Evaluating the Cost-Effectiveness of Medicaid Managed Care
The Texas Legislature first began utilizing Medicaid managed care in the early 1990s. What began as a small regional Medicaid managed care pilot in 1993 has today grown to operate in all of Texas’s 254 counties and cover over 90% of the state’s Medicaid enrollees.1 Medicaid Managed Care Organizations (MCOs) are paid billions of taxpayer dollars on an annual basis to care for some of the state’s most complex and vulnerable populations. The level of trust and responsibility placed within these plans, as well as the state’s significant investment in this model, raises the valid question of whether Medicaid managed care has continued to provide a sound return on investment, both in terms of costeffectiveness and quality of care. While this question is a very reasonable one to posit, arriving at a quantitative value by which to judge the success of Medicaid managed care is difficult, as determining a baseline for which to compare “would-be” fee-for-service (FFS) Medicaid costs and outcomes becomes problematic. Because Texas has been using the Medicaid managed care model for so long, its savings and efficiencies are assumed within the Medicaid program’s budget, thus making it problematic to determine what costs would have been under FFS.
To help analyze available data and verify the cost-effectiveness of the Texas Medicaid managed care model, the Texas Conservative Coalition Research Institute (TCCRI) procured the services of Carruth & Associates, an independent outside firm headed by the former Chief Financial Officer of HHSC. These findings are presented in their entirety in Appendix A.
While that report, and this paper, will focus primarily on cost savings associated with Medicaid managed care, this model has also shown great success in raising the quality of care for Medicaid enrollees. The Carruth & Associates report notes, “[c]ost-[e]ffectiveness is only achieved, in the long-run, through a program that delivers high quality at the lowest cost possible to maintain the value.”2 A true measure of
a system’s cost-effectiveness does not simply examine the input (i.e. state funds being put into the Medicaid program), but also the output (i.e. the quality of care and health outcomes of enrollees being served).
Key findings of the Carruth & Associates report include:
- When Medicaid caseloads grew by 93 percent between fiscal years (FY) 2002-2016, per member per month (PMPM) Medicaid costs increased only by a total of 17 percent, or just over one percent per year on average. This includes a significant cost increase in 2008, which was the direct result of provider rate increases due to the Frew v. Hawkins lawsuit.
- Although Texas has been steadily expanding Medicaid managed care, it was not until FY 2013, when 80 percent of Medicaid enrollees were enrolled in managed care, that just over half of all Medicaid costs were finally under the capitated model. This was achieved after additional enrollees and geographic areas, prescription drug benefits, and nursing facility care were carved into managed care.
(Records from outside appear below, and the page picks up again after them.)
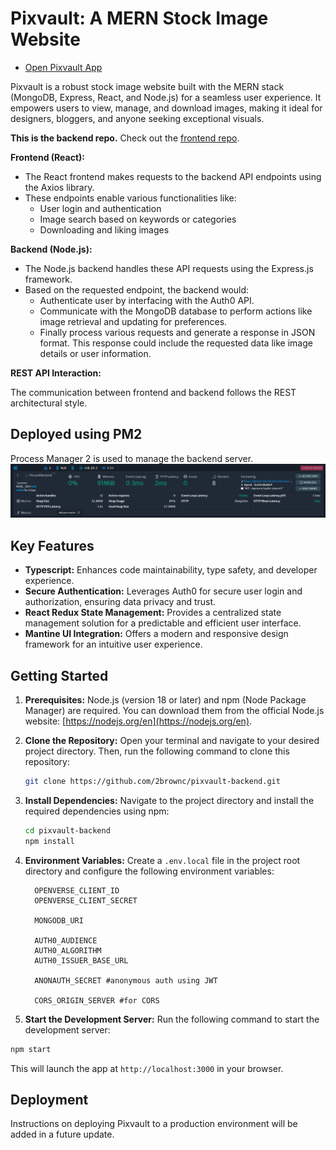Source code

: # Pixvault: A MERN Stock Image Website

- [Open Pixvault App](https://pixvault.pages.dev/)

Pixvault is a robust stock image website built with the MERN stack (MongoDB, Express, React, and Node.js) for a seamless user experience. It empowers users to view, manage, and download images, making it ideal for designers, bloggers, and anyone seeking exceptional visuals.

**This is the backend repo.** Check out the [frontend repo](https://github.com/2brownc/pixvault-frontend).

**Frontend (React):**

- The React frontend makes requests to the backend API endpoints using the Axios library.
- These endpoints enable various functionalities like:
  - User login and authentication
  - Image search based on keywords or categories
  - Downloading and liking images

**Backend (Node.js):**

- The Node.js backend handles these API requests using the Express.js framework.
- Based on the requested endpoint, the backend would:
  - Authenticate user by interfacing with the Auth0 API.
  - Communicate with the MongoDB database to perform actions like image retrieval and updating for preferences.
  - Finally process various requests and generate a response in JSON format. This response could include the requested data like image details or user information.

**REST API Interaction:**

The communication between frontend and backend follows the REST architectural style.

## Deployed using PM2

Process Manager 2 is used to manage the backend server.
![PM2 Monitor](screenshots/pv.monitor.png)

## Key Features

- **Typescript:** Enhances code maintainability, type safety, and developer experience.
- **Secure Authentication:** Leverages Auth0 for secure user login and authorization, ensuring data privacy and trust.
- **React Redux State Management:** Provides a centralized state management solution for a predictable and efficient user interface.
- **Mantine UI Integration:** Offers a modern and responsive design framework for an intuitive user experience.

## Getting Started

1. **Prerequisites:** Node.js (version 18 or later) and npm (Node Package Manager) are required. You can download them from the official Node.js website: [https://nodejs.org/en](https://nodejs.org/en).

2. **Clone the Repository:** Open your terminal and navigate to your desired project directory. Then, run the following command to clone this repository:

   ```bash
   git clone https://github.com/2brownc/pixvault-backend.git
   ```

3. **Install Dependencies:** Navigate to the project directory and install the required dependencies using npm:

   ```bash
   cd pixvault-backend
   npm install
   ```

4. **Environment Variables:** Create a `.env.local` file in the project root directory and configure the following environment variables:

   ```
     OPENVERSE_CLIENT_ID
     OPENVERSE_CLIENT_SECRET

     MONGODB_URI

     AUTH0_AUDIENCE
     AUTH0_ALGORITHM
     AUTH0_ISSUER_BASE_URL

     ANONAUTH_SECRET #anonymous auth using JWT

     CORS_ORIGIN_SERVER #for CORS

   ```

5. **Start the Development Server:** Run the following command to start the development server:

```bash
npm start
```

This will launch the app at `http://localhost:3000` in your browser.

## Deployment

Instructions on deploying Pixvault to a production environment will be added in a future update.

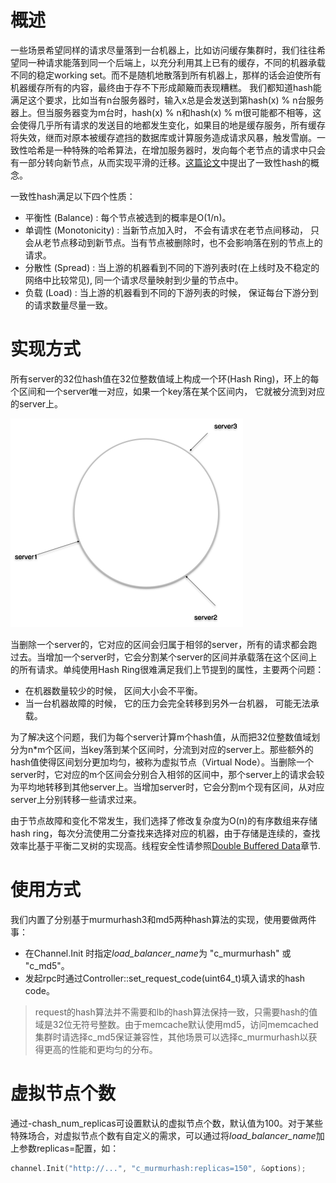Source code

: # 概述

一些场景希望同样的请求尽量落到一台机器上，比如访问缓存集群时，我们往往希望同一种请求能落到同一个后端上，以充分利用其上已有的缓存，不同的机器承载不同的稳定working set。而不是随机地散落到所有机器上，那样的话会迫使所有机器缓存所有的内容，最终由于存不下形成颠簸而表现糟糕。 我们都知道hash能满足这个要求，比如当有n台服务器时，输入x总是会发送到第hash(x) % n台服务器上。但当服务器变为m台时，hash(x) % n和hash(x) % m很可能都不相等，这会使得几乎所有请求的发送目的地都发生变化，如果目的地是缓存服务，所有缓存将失效，继而对原本被缓存遮挡的数据库或计算服务造成请求风暴，触发雪崩。一致性哈希是一种特殊的哈希算法，在增加服务器时，发向每个老节点的请求中只会有一部分转向新节点，从而实现平滑的迁移。[这篇论文](http://blog.phpdr.net/wp-content/uploads/2012/08/Consistent-Hashing-and-Random-Trees.pdf)中提出了一致性hash的概念。

一致性hash满足以下四个性质：

- 平衡性 (Balance) : 每个节点被选到的概率是O(1/n)。
- 单调性 (Monotonicity) : 当新节点加入时， 不会有请求在老节点间移动， 只会从老节点移动到新节点。当有节点被删除时，也不会影响落在别的节点上的请求。
- 分散性 (Spread) : 当上游的机器看到不同的下游列表时(在上线时及不稳定的网络中比较常见),  同一个请求尽量映射到少量的节点中。
- 负载 (Load) : 当上游的机器看到不同的下游列表的时候， 保证每台下游分到的请求数量尽量一致。

# 实现方式

所有server的32位hash值在32位整数值域上构成一个环(Hash Ring)，环上的每个区间和一个server唯一对应，如果一个key落在某个区间内， 它就被分流到对应的server上。 

![img](../images/chash.png)

当删除一个server的，它对应的区间会归属于相邻的server，所有的请求都会跑过去。当增加一个server时，它会分割某个server的区间并承载落在这个区间上的所有请求。单纯使用Hash Ring很难满足我们上节提到的属性，主要两个问题：

- 在机器数量较少的时候， 区间大小会不平衡。
- 当一台机器故障的时候， 它的压力会完全转移到另外一台机器， 可能无法承载。

为了解决这个问题，我们为每个server计算m个hash值，从而把32位整数值域划分为n*m个区间，当key落到某个区间时，分流到对应的server上。那些额外的hash值使得区间划分更加均匀，被称为虚拟节点（Virtual Node）。当删除一个server时，它对应的m个区间会分别合入相邻的区间中，那个server上的请求会较为平均地转移到其他server上。当增加server时，它会分割m个现有区间，从对应server上分别转移一些请求过来。

由于节点故障和变化不常发生，我们选择了修改复杂度为O(n)的有序数组来存储hash ring，每次分流使用二分查找来选择对应的机器，由于存储是连续的，查找效率比基于平衡二叉树的实现高。线程安全性请参照[Double Buffered Data](lalb.md#doublybuffereddata)章节.

# 使用方式

我们内置了分别基于murmurhash3和md5两种hash算法的实现，使用要做两件事：

- 在Channel.Init 时指定*load_balancer_name*为 "c_murmurhash" 或 "c_md5"。
- 发起rpc时通过Controller::set_request_code(uint64_t)填入请求的hash code。

> request的hash算法并不需要和lb的hash算法保持一致，只需要hash的值域是32位无符号整数。由于memcache默认使用md5，访问memcached集群时请选择c_md5保证兼容性，其他场景可以选择c_murmurhash以获得更高的性能和更均匀的分布。

# 虚拟节点个数

通过-chash\_num\_replicas可设置默认的虚拟节点个数，默认值为100。对于某些特殊场合，对虚拟节点个数有自定义的需求，可以通过将*load_balancer_name*加上参数replicas=<num>配置，如：
```c++
channel.Init("http://...", "c_murmurhash:replicas=150", &options);
```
Over the past almost 15 years, MCOs have been able to successfully bend the Medicaid cost curve while only controlling a portion of the Medicaid budget. Today, about 70 percent of the total Medicaid spend is within capitation.
- Periods of significant growth in managed care tend to correspond with very low Medicaid PMPM cost growth, and in some cases, even declines:
- From FYs 2012-2016, after the state underwent a large statewide managed care expansion, overall Medicaid caseloads increased by 11 percent, while total Medicaid costs increased by 17 percent.
- However, Medicaid PMPM costs increased by less than one percent per year, while national health expenditures during this same time period experienced almost four percent per capita growth.
- Two studies using similar methods, one conducted by HHSC in 2012, and one by Milliman in 2015, arrived at comparable outcomes in validating Medicaid managed care cost savings.
- Both historical cost trend analysis and forecasted studies have demonstrated the cost-effectiveness of the Texas Medicaid managed care program.
Medicaid managed care has been demonstrated as one of the most effective means of bending the ever-increasing Medicaid cost curve and providing high-quality health care coverage. Health plans are able to provide better care by helping coordinate and “manage” an enrollee’s health care to more preventive, lower cost settings, and by utilizing the providers within their networks. Plans also assume financial risk should costs exceed the negotiated PMPM rate, which provides budget certainty for the state.
Since its inception as a small pilot program in the 1990’s, Medicaid managed care has grown into one of the state’s most successful initiatives, allowing Texas to utilize private sector businesses and free market innovation to better deliver government-sponsored programs. As lawmakers further explore the Medicaid managed care model in coming interim committee hearings and form recommendations for the 86th Legislative Session, it is imperative that state leaders continue to fully embrace this model and reject policies that would hinder an
MCO’s ability to continue providing higher-quality cost-effective care to the state’s Medicaid and CHIP populations.